Noise control proposal threatens Des Moines Social Club redevelopment
A city noise control recommendation made public Monday could affect plans to redevelop the Des Moines Social Club (DMSC).
What's happening: Local business leaders Todd Millang, Tyler Dingel and Paul Rottenberg are partnering on a proposal to redesign much of the 30,000-square-foot facility for commercial tenants.
- They say their redevelopment plans would become far more difficult if Des Moines approves the noise proposal.
Catch up fast: DMSC invested about $7 million into transforming the former fire station into an "arts incubator" with an outdoor courtyard before shuttering and putting the space up for sale about a year ago.
- A Kansas City developer had looked into repurposing the site into a boutique speakeasy and outdoor music venue, but backed out of a deal late last year.
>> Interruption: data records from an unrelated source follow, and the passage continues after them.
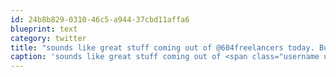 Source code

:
 ```yaml
---
id: 24b8b829-0310-46c5-a944-37cbd11affa6
blueprint: text
category: twitter
title: "sounds like great stuff coming out of @604freelancers today. Bummed I couldn't make it."
caption: 'sounds like great stuff coming out of <span class="username username_linked">@<a href="https://twitter.com/604freelancers" title="604FreelanceCamp">604freelancers</a></span> today. Bummed I couldn''t make it.'
---
```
Fast forward: The latest concept calls for removing an outdoor concert stage, but allowing events like weddings and retirements to be celebrated in the space.
Plus: The Des Moines Association of Professional Firefighters is considering an option to locate in the building, Millang told the City Council Monday.
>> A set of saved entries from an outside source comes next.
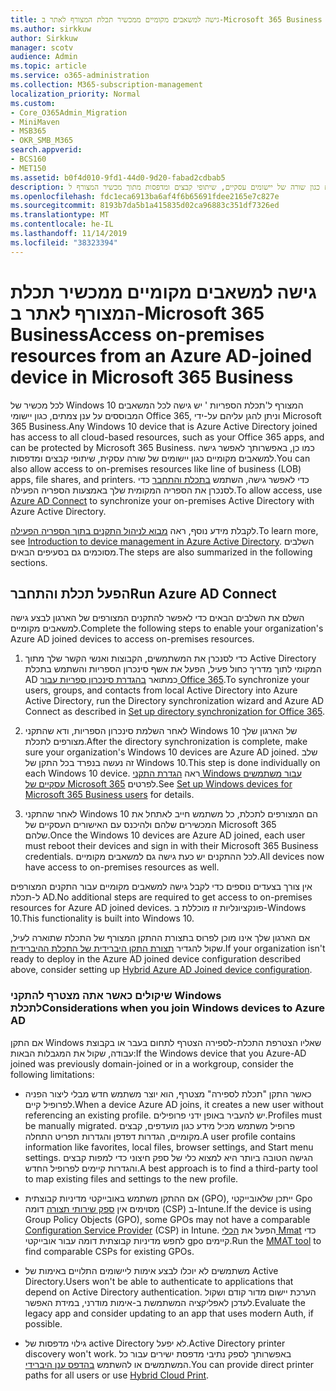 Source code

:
 ```yaml
---
title: גישה למשאבים מקומיים ממכשיר תכלת המצורף לאתר ב-Microsoft 365 Business
ms.author: sirkkuw
author: Sirkkuw
manager: scotv
audience: Admin
ms.topic: article
ms.service: o365-administration
ms.collection: M365-subscription-management
localization_priority: Normal
ms.custom:
- Core_O365Admin_Migration
- MiniMaven
- MSB365
- OKR_SMB_M365
search.appverid:
- BCS160
- MET150
ms.assetid: b0f4d010-9fd1-44d0-9d20-fabad2cdbab5
description: למד כיצד לקבל גישה למשאבים מקומיים כגון שורה של יישומים עסקיים, שיתופי קבצים ומדפסות מתוך מכשיר המצורף ל-Windows 10.
ms.openlocfilehash: fdc1eca6913ba6af4f6b65691fdee2165e7c827e
ms.sourcegitcommit: 8193b7da5b1a415835d02ca96883c351df7326ed
ms.translationtype: MT
ms.contentlocale: he-IL
ms.lasthandoff: 11/14/2019
ms.locfileid: "38323394"
---
```

# <a name="access-on-premises-resources-from-an-azure-ad-joined-device-in-microsoft-365-business"></a><span data-ttu-id="25ef4-103">גישה למשאבים מקומיים ממכשיר תכלת המצורף לאתר ב-Microsoft 365 Business</span><span class="sxs-lookup"><span data-stu-id="25ef4-103">Access on-premises resources from an Azure AD-joined device in Microsoft 365 Business</span></span>

<span data-ttu-id="25ef4-104">לכל מכשיר של Windows 10 המצורף ל'תכלת הספריות ' יש גישה לכל המשאבים המבוססים על ענן צמתים, כגון יישומי Office 365, וניתן להגן עליהם על-ידי Microsoft 365 Business.</span><span class="sxs-lookup"><span data-stu-id="25ef4-104">Any Windows 10 device that is Azure Active Directory joined has access to all cloud-based resources, such as your Office 365 apps, and can be protected by Microsoft 365 Business.</span></span> <span data-ttu-id="25ef4-105">כמו כן, באפשרותך לאפשר גישה למשאבים מקומיים כגון יישומים של שורה עסקית, שיתופי קבצים ומדפסות.</span><span class="sxs-lookup"><span data-stu-id="25ef4-105">You can also allow access to on-premises resources like line of business (LOB) apps, file shares, and printers.</span></span> <span data-ttu-id="25ef4-106">כדי לאפשר גישה, השתמש [בתכלת והתחבר](https://docs.microsoft.com/azure/active-directory/connect/active-directory-aadconnect) כדי לסנכרן את הספריה המקומית שלך באמצעות הספריה הפעילה.</span><span class="sxs-lookup"><span data-stu-id="25ef4-106">To allow access, use [Azure AD Connect](https://docs.microsoft.com/azure/active-directory/connect/active-directory-aadconnect) to synchronize your on-premises Active Directory with Azure Active Directory.</span></span> 

<span data-ttu-id="25ef4-107">לקבלת מידע נוסף, ראה [מבוא לניהול התקנים בתוך הספריה הפעילה](https://docs.microsoft.com/azure/active-directory/device-management-introduction).</span><span class="sxs-lookup"><span data-stu-id="25ef4-107">To learn more, see [Introduction to device management in Azure Active Directory](https://docs.microsoft.com/azure/active-directory/device-management-introduction).</span></span>
<span data-ttu-id="25ef4-108">השלבים מסוכמים גם בסעיפים הבאים.</span><span class="sxs-lookup"><span data-stu-id="25ef4-108">The steps are also summarized in the following sections.</span></span>

## <a name="run-azure-ad-connect"></a><span data-ttu-id="25ef4-109">הפעל תכלת והתחבר</span><span class="sxs-lookup"><span data-stu-id="25ef4-109">Run Azure AD Connect</span></span>

<span data-ttu-id="25ef4-110">השלם את השלבים הבאים כדי לאפשר להתקנים המצורפים של הארגון לבצע גישה למשאבים מקומיים.</span><span class="sxs-lookup"><span data-stu-id="25ef4-110">Complete the following steps to enable your organization's Azure AD joined devices to access on-premises resources.</span></span>
  
1. <span data-ttu-id="25ef4-111">כדי לסנכרן את המשתמשים, הקבוצות ואנשי הקשר שלך מתוך Active Directory המקומי לתוך מדריך כחול פעיל, הפעל את אשף סינכרון הספריות והשתמש בתכלת AD כמתואר [בהגדרת סינכרון ספריות עבור Office 365](https://support.office.com/article/1b3b5318-6977-42ed-b5c7-96fa74b08846).</span><span class="sxs-lookup"><span data-stu-id="25ef4-111">To synchronize your users, groups, and contacts from local Active Directory into Azure Active Directory, run the Directory synchronization wizard and Azure AD Connect as described in [Set up directory synchronization for Office 365](https://support.office.com/article/1b3b5318-6977-42ed-b5c7-96fa74b08846).</span></span>
    
2. <span data-ttu-id="25ef4-112">לאחר השלמת סינכרון הספריות, ודא שהתקני Windows 10 של הארגון שלך מצורפים לתכלת.</span><span class="sxs-lookup"><span data-stu-id="25ef4-112">After the directory synchronization is complete, make sure your organization's Windows 10 devices are Azure AD joined.</span></span> <span data-ttu-id="25ef4-113">שלב זה נעשה בנפרד בכל התקן של Windows 10.</span><span class="sxs-lookup"><span data-stu-id="25ef4-113">This step is done individually on each Windows 10 device.</span></span> <span data-ttu-id="25ef4-114">ראה [הגדרת התקני Windows עבור משתמשים עסקיים של Microsoft 365](set-up-windows-devices.md) לפרטים.</span><span class="sxs-lookup"><span data-stu-id="25ef4-114">See [Set up Windows devices for Microsoft 365 Business users](set-up-windows-devices.md) for details.</span></span> 
    
3. <span data-ttu-id="25ef4-115">לאחר שהתקני Windows 10 הם המצורפים לתכלת, כל משתמש חייב לאתחל את המכשירים שלהם ולהיכנס עם האישורים העסקיים של Microsoft 365 שלהם.</span><span class="sxs-lookup"><span data-stu-id="25ef4-115">Once the Windows 10 devices are Azure AD joined, each user must reboot their devices and sign in with their Microsoft 365 Business credentials.</span></span> <span data-ttu-id="25ef4-116">לכל ההתקנים יש כעת גישה גם למשאבים מקומיים.</span><span class="sxs-lookup"><span data-stu-id="25ef4-116">All devices now have access to on-premises resources as well.</span></span>
    
<span data-ttu-id="25ef4-117">אין צורך בצעדים נוספים כדי לקבל גישה למשאבים מקומיים עבור התקנים המצורפים ל-תכלת AD.</span><span class="sxs-lookup"><span data-stu-id="25ef4-117">No additional steps are required to get access to on-premises resources for Azure AD joined devices.</span></span> <span data-ttu-id="25ef4-118">פונקציונליות זו מוכללת ב-Windows 10.</span><span class="sxs-lookup"><span data-stu-id="25ef4-118">This functionality is built into Windows 10.</span></span> 
  
<span data-ttu-id="25ef4-119">אם הארגון שלך אינו מוכן לפרוס בתצורת ההתקן המצורף של התכלת שתוארה לעיל, שקול להגדיר [תצורת התקן היברידית של התכלת ההיברידית](manage-windows-devices.md).</span><span class="sxs-lookup"><span data-stu-id="25ef4-119">If your organization isn't ready to deploy in the Azure AD joined device configuration described above, consider setting up [Hybrid Azure AD Joined device configuration](manage-windows-devices.md).</span></span>
  
### <a name="considerations-when-you-join-windows-devices-to-azure-ad"></a><span data-ttu-id="25ef4-120">שיקולים כאשר אתה מצטרף להתקני Windows לתכלת</span><span class="sxs-lookup"><span data-stu-id="25ef4-120">Considerations when you join Windows devices to Azure AD</span></span>

<span data-ttu-id="25ef4-121">אם התקן Windows שאליו הצטרפת התכלת-לספירה הצטרף לתחום בעבר או בקבוצת עבודה, שקול את המגבלות הבאות:</span><span class="sxs-lookup"><span data-stu-id="25ef4-121">If the Windows device that you Azure-AD joined was previously domain-joined or in a workgroup, consider the following limitations:</span></span>
  
- <span data-ttu-id="25ef4-122">כאשר התקן "תכלת לספירה" מצטרף, הוא יוצר משתמש חדש מבלי ליצור הפניה לפרופיל קיים.</span><span class="sxs-lookup"><span data-stu-id="25ef4-122">When a device Azure AD joins, it creates a new user without referencing an existing profile.</span></span> <span data-ttu-id="25ef4-123">יש להעביר באופן ידני פרופילים.</span><span class="sxs-lookup"><span data-stu-id="25ef4-123">Profiles must be manually migrated.</span></span> <span data-ttu-id="25ef4-124">פרופיל משתמש מכיל מידע כגון מועדפים, קבצים מקומיים, הגדרות דפדפן והגדרות תפריט התחלה.</span><span class="sxs-lookup"><span data-stu-id="25ef4-124">A user profile contains information like favorites, local files, browser settings, and Start menu settings.</span></span> <span data-ttu-id="25ef4-125">הגישה הטובה ביותר היא למצוא כלי של ספק חיצוני כדי למפות קבצים והגדרות קיימים לפרופיל החדש.</span><span class="sxs-lookup"><span data-stu-id="25ef4-125">A best approach is to find a third-party tool to map existing files and settings to the new profile.</span></span>

- <span data-ttu-id="25ef4-126">אם ההתקן משתמש באובייקטי מדיניות קבוצתית (GPO), ייתכן שלאובייקטי Gpo מסוימים אין [ספק שירותי תצורה](https://docs.microsoft.com/windows/configuration/provisioning-packages/how-it-pros-can-use-configuration-service-providers) דומה (CSP) ב-Intune.</span><span class="sxs-lookup"><span data-stu-id="25ef4-126">If the device is using Group Policy Objects (GPO), some GPOs may not have a comparable [Configuration Service Provider](https://docs.microsoft.com/windows/configuration/provisioning-packages/how-it-pros-can-use-configuration-service-providers) (CSP) in Intune.</span></span> <span data-ttu-id="25ef4-127">הפעל את [הכלי Mmat](https://www.microsoft.com/download/details.aspx?id=45520) כדי לחפש מדיניות קבוצתית דומה עבור אובייקטי gpo קיימים.</span><span class="sxs-lookup"><span data-stu-id="25ef4-127">Run the [MMAT tool](https://www.microsoft.com/download/details.aspx?id=45520) to find comparable CSPs for existing GPOs.</span></span>

- <span data-ttu-id="25ef4-128">משתמשים לא יוכלו לבצע אימות ליישומים התלויים באימות של Active Directory.</span><span class="sxs-lookup"><span data-stu-id="25ef4-128">Users won't be able to authenticate to applications that depend on Active Directory authentication.</span></span> <span data-ttu-id="25ef4-129">הערכת יישום מדור קודם ושקול לעדכן לאפליקציה המשתמשת ב-אימות מודרני, במידת האפשר.</span><span class="sxs-lookup"><span data-stu-id="25ef4-129">Evaluate the legacy app and consider updating to an app that uses modern Auth, if possible.</span></span>

- <span data-ttu-id="25ef4-130">גילוי מדפסות של active Directory לא יפעל.</span><span class="sxs-lookup"><span data-stu-id="25ef4-130">Active Directory printer discovery won't work.</span></span> <span data-ttu-id="25ef4-131">באפשרותך לספק נתיבי מדפסת ישירים עבור כל המשתמשים או להשתמש [בהדפס ענן היברידי](https://docs.microsoft.com/windows-server/administration/hybrid-cloud-print/hybrid-cloud-print-deploy).</span><span class="sxs-lookup"><span data-stu-id="25ef4-131">You can provide direct printer paths for all users or use [Hybrid Cloud Print](https://docs.microsoft.com/windows-server/administration/hybrid-cloud-print/hybrid-cloud-print-deploy).</span></span>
- A union hall would provide necessary rental income for the group.
What they're saying: Under the noise proposal, traffic sounds and trains in the area would surpass the proposed decibel limits at the site, Darren Hushak, a consultant working for Millang's group, told the council Monday.
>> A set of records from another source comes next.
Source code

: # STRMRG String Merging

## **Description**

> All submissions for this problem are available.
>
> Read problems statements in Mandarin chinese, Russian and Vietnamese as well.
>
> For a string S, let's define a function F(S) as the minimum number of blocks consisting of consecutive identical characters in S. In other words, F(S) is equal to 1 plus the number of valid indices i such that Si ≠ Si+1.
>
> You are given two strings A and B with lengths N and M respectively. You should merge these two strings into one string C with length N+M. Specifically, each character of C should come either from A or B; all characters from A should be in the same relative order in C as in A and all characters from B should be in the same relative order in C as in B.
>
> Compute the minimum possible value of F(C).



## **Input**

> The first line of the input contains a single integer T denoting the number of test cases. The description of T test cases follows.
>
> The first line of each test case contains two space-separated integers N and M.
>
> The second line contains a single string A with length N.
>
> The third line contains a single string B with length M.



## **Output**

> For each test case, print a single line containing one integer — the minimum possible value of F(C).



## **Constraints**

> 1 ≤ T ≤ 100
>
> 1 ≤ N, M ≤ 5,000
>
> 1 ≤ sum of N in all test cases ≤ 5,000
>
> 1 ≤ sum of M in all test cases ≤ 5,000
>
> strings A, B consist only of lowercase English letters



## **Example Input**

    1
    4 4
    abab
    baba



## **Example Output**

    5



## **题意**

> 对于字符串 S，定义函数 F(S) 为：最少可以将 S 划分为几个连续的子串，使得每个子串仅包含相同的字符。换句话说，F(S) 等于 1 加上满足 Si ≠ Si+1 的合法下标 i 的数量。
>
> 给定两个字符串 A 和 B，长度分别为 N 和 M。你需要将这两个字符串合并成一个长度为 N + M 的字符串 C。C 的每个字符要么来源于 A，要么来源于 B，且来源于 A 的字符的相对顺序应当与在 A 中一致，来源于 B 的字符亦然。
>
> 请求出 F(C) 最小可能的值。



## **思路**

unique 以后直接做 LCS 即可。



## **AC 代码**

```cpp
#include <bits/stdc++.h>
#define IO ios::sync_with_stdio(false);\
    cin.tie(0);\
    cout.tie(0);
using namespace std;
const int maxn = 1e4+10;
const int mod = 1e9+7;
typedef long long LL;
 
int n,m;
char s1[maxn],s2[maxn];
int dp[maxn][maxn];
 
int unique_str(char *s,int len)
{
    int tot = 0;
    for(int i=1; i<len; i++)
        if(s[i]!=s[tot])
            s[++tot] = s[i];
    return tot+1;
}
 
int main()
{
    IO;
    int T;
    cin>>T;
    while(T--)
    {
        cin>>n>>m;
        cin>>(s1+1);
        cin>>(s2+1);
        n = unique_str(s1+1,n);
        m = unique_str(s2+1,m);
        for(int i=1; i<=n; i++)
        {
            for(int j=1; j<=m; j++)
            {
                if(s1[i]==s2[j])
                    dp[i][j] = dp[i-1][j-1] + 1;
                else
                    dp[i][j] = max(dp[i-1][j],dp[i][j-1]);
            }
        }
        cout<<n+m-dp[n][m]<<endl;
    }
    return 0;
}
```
The other side: James Heckmann, president of nearby condo 111 City Lofts' homeowners association, is pushing back against the redevelopment proposal.
- He said past DMSC events were disruptive for condo residents and that Millang's current proposal isn't an appropriate use of the site.
What's next: City staff are further assessing the noise situation and will likely release final recommendations in coming weeks, City Manager Scott Sanders said Monday.
Of note: The City Council on Monday rejected a separate noise ordinance proposed for Lauridsen Amphitheater in a 5-2 vote after venue promoters said a 9pm concert cutoff would harm the city's music scene.
- Josh Mandelbaum and Linda Westergaard were the two city councilmembers to vote in support of the ordinance.